De rechtbank stelt aan de voorwaardelijke gevangenisstraf een aantal bijzondere voorwaarden, gedurende een proeftijd van 3 jaren.

De man dreigde in verschillende gesprekken met gemeente en politie om een medewerker van de Raad voor de Kinderbescherming om het leven te brengen als die medewerker niet in zijn voordeel zou beslissen over de omgang met zijn zoon. Ook dreigde hij, onder andere in een gesprek op het gemeentehuis te Sneek met medewerkers van de overheid, middels diverse uitlatingen met een terroristisch misdrijf. Naar het oordeel van de rechtbank blijkt uit de bewijsmiddelen dat de man door die dreigementen te uiten de overheid heeft willen dwingen de omgang met zijn zoon mogelijk te maken. Onder andere de dreigementen, inhoudende dat hij met gasflessen en benzine naar het gemeentehuis zou komen als hij niet werd teruggebeld, alsook dat ‘de boel’ zou opblazen als de politie kwam, wijzen naar het oordeel van de rechtbank op een terroristisch motief. Dit wordt versterkt doordat hij op 28 maart 2019 heeft verwezen naar Utrecht waar tien dagen eerder, op 18 maart 2019, een schietincident met dodelijke afloop en meerdere slachtoffers had plaatsgevonden.

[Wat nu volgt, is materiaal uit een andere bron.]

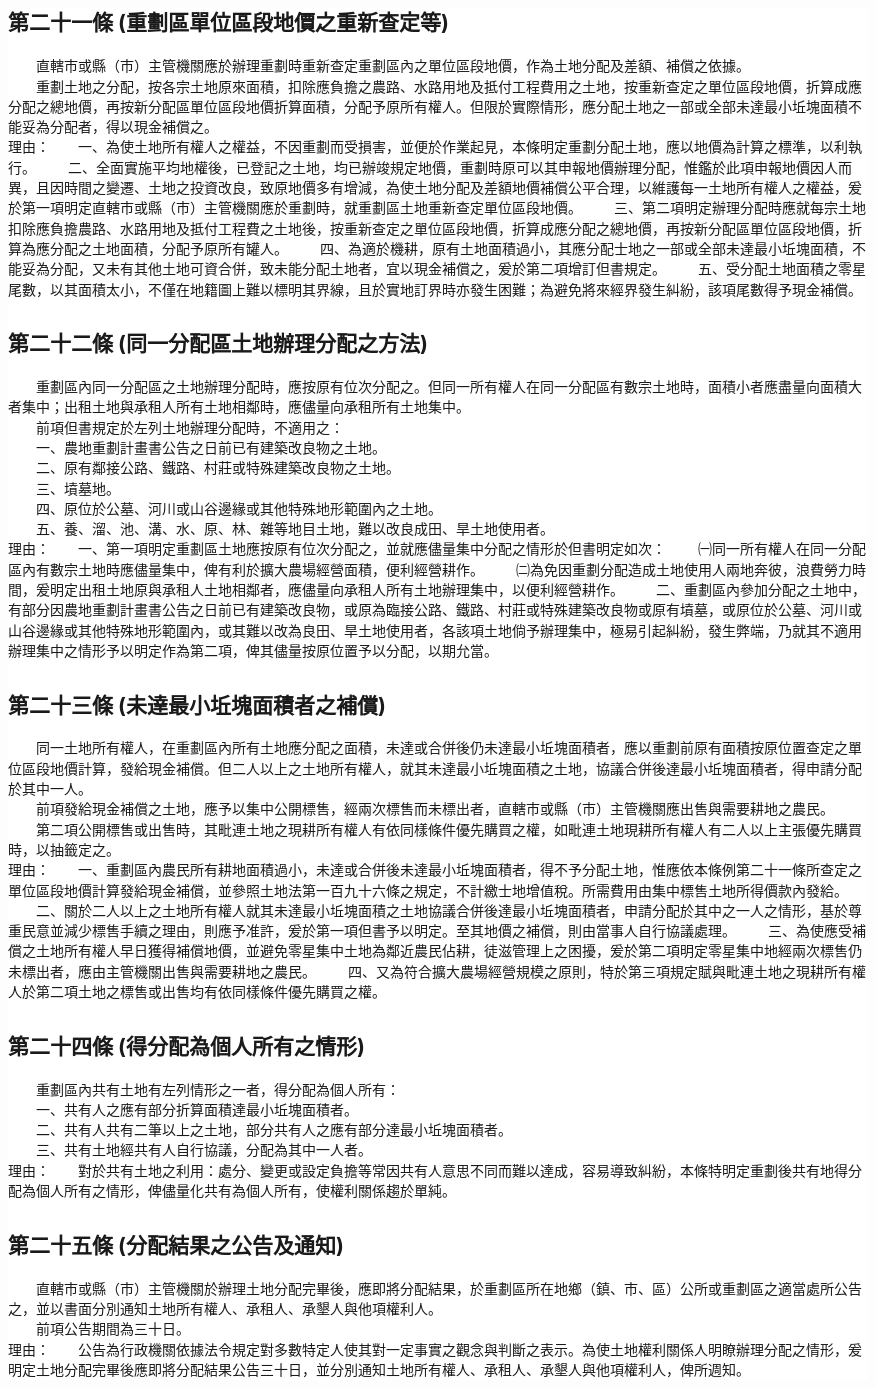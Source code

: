 第二十一條 (重劃區單位區段地價之重新查定等)
-------------------------------------------
　　直轄市或縣（市）主管機關應於辦理重劃時重新查定重劃區內之單位區段地價，作為土地分配及差額、補償之依據。  
　　重劃土地之分配，按各宗土地原來面積，扣除應負擔之農路、水路用地及抵付工程費用之土地，按重新查定之單位區段地價，折算成應分配之總地價，再按新分配區單位區段地價折算面積，分配予原所有權人。但限於實際情形，應分配土地之一部或全部未達最小坵塊面積不能妥為分配者，得以現金補償之。  
理由：　　一、為使土地所有權人之權益，不因重劃而受損害，並便於作業起見，本條明定重劃分配土地，應以地價為計算之標準，以利執行。
　　二、全面實施平均地權後，已登記之土地，均已辦竣規定地價，重劃時原可以其申報地價辦理分配，惟鑑於此項申報地價因人而異，且因時間之變遷、土地之投資改良，致原地價多有增減，為使土地分配及差額地價補償公平合理，以維護每一土地所有權人之權益，爰於第一項明定直轄市或縣（市）主管機關應於重劃時，就重劃區土地重新查定單位區段地價。
　　三、第二項明定辦理分配時應就每宗土地扣除應負擔農路、水路用地及抵付工程費之土地後，按重新查定之單位區段地價，折算成應分配之總地價，再按新分配區單位區段地價，折算為應分配之土地面積，分配予原所有罐人。
　　四、為適於機耕，原有土地面積過小，其應分配士地之一部或全部未達最小坵塊面積，不能妥為分配，又未有其他土地可資合併，致未能分配土地者，宜以現金補償之，爰於第二項增訂但書規定。
　　五、受分配土地面積之零星尾數，以其面積太小，不僅在地籍圖上難以標明其界線，且於實地訂界時亦發生困難；為避免將來經界發生糾紛，該項尾數得予現金補償。

第二十二條 (同一分配區土地辦理分配之方法)
-----------------------------------------
　　重劃區內同一分配區之土地辦理分配時，應按原有位次分配之。但同一所有權人在同一分配區有數宗土地時，面積小者應盡量向面積大者集中；出租土地與承租人所有土地相鄰時，應儘量向承租所有土地集中。  
　　前項但書規定於左列土地辦理分配時，不適用之：  
　　一、農地重劃計畫書公告之日前已有建築改良物之土地。  
　　二、原有鄰接公路、鐵路、村莊或特殊建築改良物之土地。  
　　三、墳墓地。  
　　四、原位於公墓、河川或山谷邊緣或其他特殊地形範圍內之土地。  
　　五、養、溜、池、溝、水、原、林、雜等地目土地，難以改良成田、旱土地使用者。  
理由：　　一、第一項明定重劃區土地應按原有位次分配之，並就應儘量集中分配之情形於但書明定如次：
　　㈠同一所有權人在同一分配區內有數宗土地時應儘量集中，俾有利於擴大農場經營面積，便利經營耕作。
　　㈡為免因重劃分配造成土地使用人兩地奔彼，浪費勞力時間，爰明定出租土地原與承租人土地相鄰者，應儘量向承租人所有土地辦理集中，以便利經營耕作。
　　二、重劃區內參加分配之土地中，有部分因農地重劃計畫書公告之日前已有建築改良物，或原為臨接公路、鐵路、村莊或特殊建築改良物或原有墳墓，或原位於公墓、河川或山谷邊緣或其他特殊地形範圍內，或其難以改為良田、旱土地使用者，各該項土地倘予辦理集中，極易引起糾紛，發生弊端，乃就其不適用辦理集中之情形予以明定作為第二項，俾其儘量按原位置予以分配，以期允當。

第二十三條 (未達最小坵塊面積者之補償)
-------------------------------------
　　同一土地所有權人，在重劃區內所有土地應分配之面積，未達或合併後仍未達最小坵塊面積者，應以重劃前原有面積按原位置查定之單位區段地價計算，發給現金補償。但二人以上之土地所有權人，就其未達最小坵塊面積之土地，協議合併後達最小坵塊面積者，得申請分配於其中一人。  
　　前項發給現金補償之土地，應予以集中公開標售，經兩次標售而未標出者，直轄市或縣（市）主管機關應出售與需要耕地之農民。  
　　第二項公開標售或出售時，其毗連土地之現耕所有權人有依同樣條件優先購買之權，如毗連土地現耕所有權人有二人以上主張優先購買時，以抽籤定之。  
理由：　　一、重劃區內農民所有耕地面積過小，未達或合併後未達最小坵塊面積者，得不予分配土地，惟應依本條例第二十一條所查定之單位區段地價計算發給現金補償，並參照土地法第一百九十六條之規定，不計繳士地增值稅。所需費用由集中標售土地所得價款內發給。
　　二、關於二人以上之土地所有權人就其未達最小坵塊面積之土地協議合併後達最小坵塊面積者，申請分配於其中之一人之情形，基於尊重民意並減少標售手續之理由，則應予准許，爰於第一項但書予以明定。至其地價之補償，則由當事人自行協議處理。
　　三、為使應受補償之土地所有權人早日獲得補償地價，並避免零星集中土地為鄰近農民佔耕，徒滋管理上之困擾，爰於第二項明定零星集中地經兩次標售仍未標出者，應由主管機關出售與需要耕地之農民。
　　四、又為符合擴大農場經營規模之原則，特於第三項規定賦與毗連土地之現耕所有權人於第二項土地之標售或出售均有依同樣條件優先購買之權。

第二十四條 (得分配為個人所有之情形)
-----------------------------------
　　重劃區內共有土地有左列情形之一者，得分配為個人所有：  
　　一、共有人之應有部分折算面積達最小坵塊面積者。  
　　二、共有人共有二筆以上之土地，部分共有人之應有部分達最小坵塊面積者。  
　　三、共有土地經共有人自行協議，分配為其中一人者。  
理由：　　對於共有土地之利用：處分、變更或設定負擔等常因共有人意思不同而難以達成，容易導致糾紛，本條特明定重劃後共有地得分配為個人所有之情形，俾儘量化共有為個人所有，使權利關係趨於單純。

第二十五條 (分配結果之公告及通知)
---------------------------------
　　直轄市或縣（市）主管機關於辦理土地分配完畢後，應即將分配結果，於重劃區所在地鄉（鎮、市、區）公所或重劃區之適當處所公告之，並以書面分別通知土地所有權人、承租人、承墾人與他項權利人。  
　　前項公告期間為三十日。  
理由：　　公告為行政機關依據法令規定對多數特定人使其對一定事實之觀念與判斷之表示。為使土地權利關係人明瞭辦理分配之情形，爰明定土地分配完畢後應即將分配結果公告三十日，並分別通知土地所有權人、承租人、承墾人與他項權利人，俾所週知。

Wapens, munitie en drugs voorhanden

De man had een wapen met geluidsdemper en kogelpatronen in zijn woning. Daarnaast had hij een grote hoeveel joints met daarin hennep, henneptoppen en hennepgruis. Dit, met de aanwezigheid van een hennepkwekerij in de woning, wijst er naar het oordeel van de rechtbank op dat verdachte zich bezig houdt met criminele activiteiten.

Verminderd toerekeningsvatbaar

Zowel de officier van justitie als de rechtbank hebben de conclusie van de psycholoog overgenomen om de ten laste gelegde bedreigingen verminderd aan verdachte toe te rekenen. Het wapen- en drugsbezit kunnen volledig aan verdachte worden toegerekend.

Strafoplegging

Alles afwegend acht de rechtbank een gevangenisstraf voor de duur van 18 maanden, waarvan 12 maanden voorwaardelijk met een proeftijd van drie jaren passend en geboden, met daarbij als bijzondere voorwaarden een meldplicht en een ambulante behandeling.